▸ **Aim of the task**
Give back only the lines in the records below from the one with "Concist of an" to the one with "for the data", both inclusive, word for word.
=== Exercise data ===
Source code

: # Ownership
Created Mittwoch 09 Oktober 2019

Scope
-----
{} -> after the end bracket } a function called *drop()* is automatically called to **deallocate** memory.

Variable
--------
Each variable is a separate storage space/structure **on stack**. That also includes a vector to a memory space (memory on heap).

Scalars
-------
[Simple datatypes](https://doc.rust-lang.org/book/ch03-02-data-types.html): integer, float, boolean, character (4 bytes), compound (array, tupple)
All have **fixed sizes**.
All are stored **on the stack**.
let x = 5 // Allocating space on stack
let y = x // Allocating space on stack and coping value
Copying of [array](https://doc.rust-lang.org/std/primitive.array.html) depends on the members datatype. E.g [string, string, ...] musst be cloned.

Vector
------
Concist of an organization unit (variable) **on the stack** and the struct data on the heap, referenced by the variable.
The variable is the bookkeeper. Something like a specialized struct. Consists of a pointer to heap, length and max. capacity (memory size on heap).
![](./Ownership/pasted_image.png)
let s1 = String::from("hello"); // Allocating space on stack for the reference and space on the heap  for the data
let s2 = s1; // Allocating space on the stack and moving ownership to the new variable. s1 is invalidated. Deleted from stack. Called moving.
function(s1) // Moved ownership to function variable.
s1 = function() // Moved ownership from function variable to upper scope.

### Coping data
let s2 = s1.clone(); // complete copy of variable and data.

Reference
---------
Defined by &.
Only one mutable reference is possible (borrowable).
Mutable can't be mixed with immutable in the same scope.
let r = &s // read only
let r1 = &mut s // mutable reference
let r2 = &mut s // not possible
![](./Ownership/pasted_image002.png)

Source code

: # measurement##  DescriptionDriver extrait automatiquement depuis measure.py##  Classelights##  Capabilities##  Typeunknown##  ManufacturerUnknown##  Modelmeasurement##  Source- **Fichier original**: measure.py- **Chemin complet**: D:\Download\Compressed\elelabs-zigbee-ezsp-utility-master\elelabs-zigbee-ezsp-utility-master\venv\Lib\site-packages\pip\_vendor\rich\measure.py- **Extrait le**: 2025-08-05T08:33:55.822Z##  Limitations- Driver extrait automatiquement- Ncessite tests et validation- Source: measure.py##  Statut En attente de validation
===
▸ **Task output**
Concist of an organization unit (variable) **on the stack** and the struct data on the heap, referenced by the variable.
The variable is the bookkeeper. Something like a specialized struct. Consists of a pointer to heap, length and max. capacity (memory size on heap).
![](./Ownership/pasted_image.png)
let s1 = String::from("hello"); // Allocating space on stack for the reference and space on the heap  for the data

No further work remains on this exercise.